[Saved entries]
=== Section Start ===
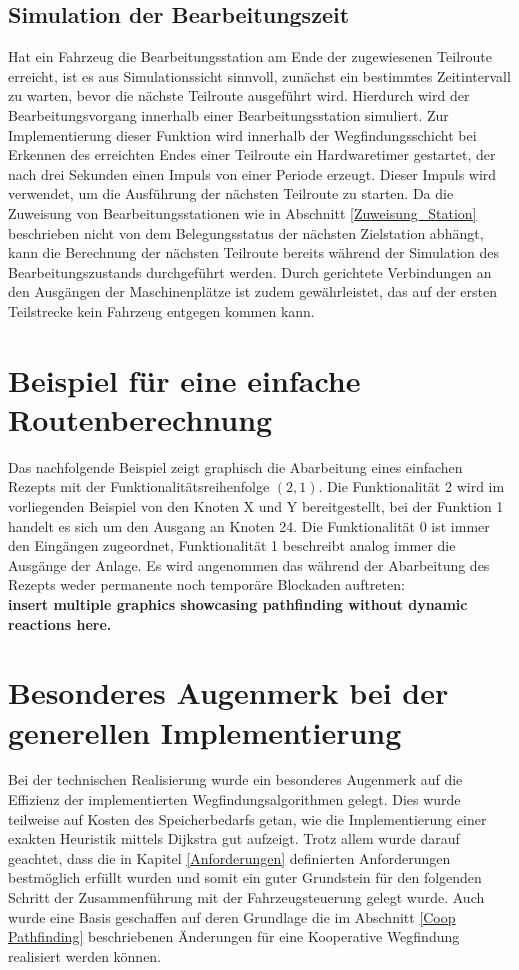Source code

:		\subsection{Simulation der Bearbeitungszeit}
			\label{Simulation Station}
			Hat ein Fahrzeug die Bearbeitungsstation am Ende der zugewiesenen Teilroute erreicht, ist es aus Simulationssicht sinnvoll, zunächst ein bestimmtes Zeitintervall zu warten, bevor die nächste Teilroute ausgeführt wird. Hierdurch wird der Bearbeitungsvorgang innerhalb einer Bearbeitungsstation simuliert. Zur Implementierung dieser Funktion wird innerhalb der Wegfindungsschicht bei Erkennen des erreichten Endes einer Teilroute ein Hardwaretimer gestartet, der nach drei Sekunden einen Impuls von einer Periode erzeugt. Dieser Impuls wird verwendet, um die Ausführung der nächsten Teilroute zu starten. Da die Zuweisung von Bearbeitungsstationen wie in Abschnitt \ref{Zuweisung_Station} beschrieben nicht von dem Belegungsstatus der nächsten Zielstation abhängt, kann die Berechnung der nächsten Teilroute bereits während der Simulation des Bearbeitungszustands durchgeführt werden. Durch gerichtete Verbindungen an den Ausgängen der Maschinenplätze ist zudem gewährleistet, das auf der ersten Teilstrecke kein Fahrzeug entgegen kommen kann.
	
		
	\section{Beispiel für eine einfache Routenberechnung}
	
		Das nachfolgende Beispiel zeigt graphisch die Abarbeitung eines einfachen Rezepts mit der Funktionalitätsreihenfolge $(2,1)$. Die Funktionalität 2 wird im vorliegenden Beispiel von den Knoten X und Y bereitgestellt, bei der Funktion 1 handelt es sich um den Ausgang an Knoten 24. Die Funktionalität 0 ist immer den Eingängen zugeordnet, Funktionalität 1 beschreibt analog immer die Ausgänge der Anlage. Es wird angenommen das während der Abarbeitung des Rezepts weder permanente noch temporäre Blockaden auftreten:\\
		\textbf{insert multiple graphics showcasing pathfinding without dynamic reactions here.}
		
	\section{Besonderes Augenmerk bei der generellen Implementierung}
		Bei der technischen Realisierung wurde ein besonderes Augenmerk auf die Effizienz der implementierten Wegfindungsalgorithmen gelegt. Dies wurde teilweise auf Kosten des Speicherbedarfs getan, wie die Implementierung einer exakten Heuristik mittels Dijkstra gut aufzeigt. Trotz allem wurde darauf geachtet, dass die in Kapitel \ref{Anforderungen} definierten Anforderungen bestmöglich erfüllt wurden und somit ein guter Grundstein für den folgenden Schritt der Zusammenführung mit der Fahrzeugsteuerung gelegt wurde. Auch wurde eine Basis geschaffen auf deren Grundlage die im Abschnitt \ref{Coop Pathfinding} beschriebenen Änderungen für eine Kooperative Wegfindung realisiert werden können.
=== Section End ===
=== Section Start ===
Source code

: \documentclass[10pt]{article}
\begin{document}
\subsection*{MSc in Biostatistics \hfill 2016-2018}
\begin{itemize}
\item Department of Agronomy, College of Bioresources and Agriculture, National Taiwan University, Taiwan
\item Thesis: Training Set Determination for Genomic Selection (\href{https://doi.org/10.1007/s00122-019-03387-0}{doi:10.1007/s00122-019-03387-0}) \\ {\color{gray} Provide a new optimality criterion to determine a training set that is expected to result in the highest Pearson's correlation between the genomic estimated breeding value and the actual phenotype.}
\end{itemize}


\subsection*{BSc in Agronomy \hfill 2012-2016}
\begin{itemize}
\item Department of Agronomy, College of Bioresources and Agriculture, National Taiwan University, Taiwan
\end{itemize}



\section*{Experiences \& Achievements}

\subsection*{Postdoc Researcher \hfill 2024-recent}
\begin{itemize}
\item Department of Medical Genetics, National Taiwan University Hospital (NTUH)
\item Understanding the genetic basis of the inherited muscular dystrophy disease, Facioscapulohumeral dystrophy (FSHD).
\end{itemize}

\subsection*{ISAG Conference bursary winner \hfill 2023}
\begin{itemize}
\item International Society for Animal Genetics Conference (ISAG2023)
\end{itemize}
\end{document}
=== Section End ===
Task objective> Count each line of the data where the word "Augenmerk" appears, then reply with the total only.

The completed task> 2